Nathaniel turned back to me, winked. “Coming along.”
“Well, thanks,” I said. “Anything else you can tell me?”
“No. Got to say Tony’s okay, though. I’d be surprised, turned out he did kill Damon.”
“Is there anyone you wouldn’t be surprised to find that out about?”
After a hesitation Nathaniel shook his head. “Surprise me, anyone I know does turn out to be the one. Walk up to a man, middle of the night, pull a trigger on him? That’s cold.”
Nora snorted. “ You think. Most people wouldn’t have trouble with that.”
“Anyone in particular?” I asked her.
“I barely knew him,” she told me. “But it seemed to me a lot of people wanted a lot of things from Damon, and everywhere except on the court, he was a big disappointment.”
I stayed at Yvonne Rome’s for a few hours more. People came and went, and I talked to them all. Most of them had disliked Damon Rome, some mildly, some intensely. Most of them didn’t have much in the way of an alibi for the middle of the night. After the game the players had gone to get dinner or driven back to their suburban homes or taken limos or cabs to their city apartments. Some had walked, the way Damon was doing when he was killed. Some had no doubt been seen, but it wasn’t my job to find the people who’d seen them. On my way out I talked to Yvonne Rome’s doorman and garage attendant, and I went over and talked to the guy at the garage where Sam Landau’s car had been. I called Dan Wing’s wife and went up to Randall Lee’s building and later that night I spoke to the concierge at the hotel where Holly March had hooked up with Luke McCroy. I checked gun registrations: two of the Knicks owned.38s, though neither was a Smith & Wesson, and five others owned other guns, and those were just the New York permits. I looked at arrest records, too, and found one assault, a few drunk-and-disorderlies, one or two DWIs. No convictions except for Shawan Powell, thirty days’ suspended sentence on one of the D &Ds from his pre-Knick days. I called John Sutton the next morning, gave him a preliminary report.

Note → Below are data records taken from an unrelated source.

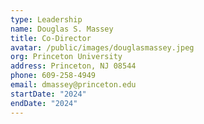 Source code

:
 ```yaml
---
type: Leadership
name: Douglas S. Massey
title: Co-Director
avatar: /public/images/douglasmassey.jpeg
org: Princeton University
address: Princeton, NJ 08544
phone: 609-258-4949
email: dmassey@princeton.edu
startDate: "2024"
endDate: "2024"
---
```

“Sounds like a lot of people wanted a lot of things from Rome that they didn’t get,” he said.
“Seems to have been Rome ’s specialty,” I agreed.
“Also seem to have been a lot of people who didn’t like him, wandering around loose in the middle of the night.”

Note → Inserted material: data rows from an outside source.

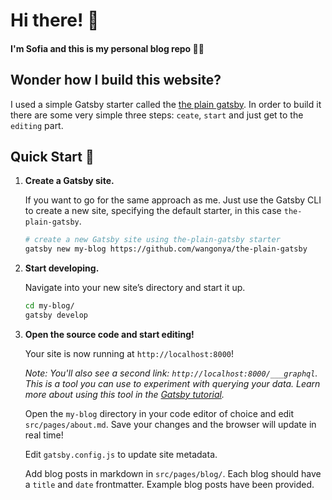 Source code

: 


# Hi there! 👋 
#### I'm Sofia and this is my personal blog repo 👩‍💻

## Wonder how I build this website?

I used a simple Gatsby starter called the [the plain gatsby](https://the-plain-gatsby.netlify.com/). In order to build it there are some very simple three steps: `ceate`, `start` and just get to the `editing` part.

## Quick Start 🚀

1.  **Create a Gatsby site.**

    If you want to go for the same approach as me. Just use the Gatsby CLI to create a new site, specifying the default starter, in this case `the-plain-gatsby`.

    ```sh
    # create a new Gatsby site using the-plain-gatsby starter
    gatsby new my-blog https://github.com/wangonya/the-plain-gatsby
    ```

2.  **Start developing.**

    Navigate into your new site’s directory and start it up.

    ```sh
    cd my-blog/
    gatsby develop
    ```

3.  **Open the source code and start editing!**

    Your site is now running at `http://localhost:8000`!

    _Note: You'll also see a second link: _`http://localhost:8000/___graphql`_. This is a tool you can use to experiment with querying your data. Learn more about using this tool in the [Gatsby tutorial](https://www.gatsbyjs.org/tutorial/part-five/#introducing-graphiql)._

    Open the `my-blog` directory in your code editor of choice and edit `src/pages/about.md`. Save your changes and the browser will update in real time!

    Edit `gatsby.config.js` to update site metadata.

    Add blog posts in markdown in `src/pages/blog/`. Each blog should have a `title` and `date` frontmatter. Example blog posts have been provided.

I followed the preliminary up with a detailed package by the end of the day. Sutton called me that evening to say charges against Tony Manelli had been dropped, “pending further police investigation.” Which, according to Sutton, had started up already, cops swarming the Garden, interviewing Knicks and trainers, wives and girlfriends. Beer guys and janitors, too, probably.
“You want me to stay on it?” I asked. “I’ve got a list of things I didn’t do yet, stuff I’d have gone into deeper if I’d been looking to solve the case, not just muddy the waters.”
“I’ll let you know, but I don’t think so. I don’t really care what they find as long as they don’t come back at Tony again. We embarrassed them, let’s leave them alone for now. Go ahead and send your bill.”
“Forget it. Professional courtesy, for Tony.”
“That won’t make him happy.”
“Someday I’ll need him, he can do the same.”
When I hung up I did some paperwork, cleaned up some loose ends on other cases. About eight I went down to Shorty’s, sat at the bar, drank bourbon and listened to the talk. The Knicks game, on the TV over the bar, was the topic, and the opinion of everyone was the same: they stank.
They were at the Garden, playing Indiana. They wore black ribbons on their shirts and Dan Wing wore one pinned to his lapel. The dancers, including Holly March, wore them on their spangled leotards. I wondered if Sam Landau and Randall Lee were wearing black, too.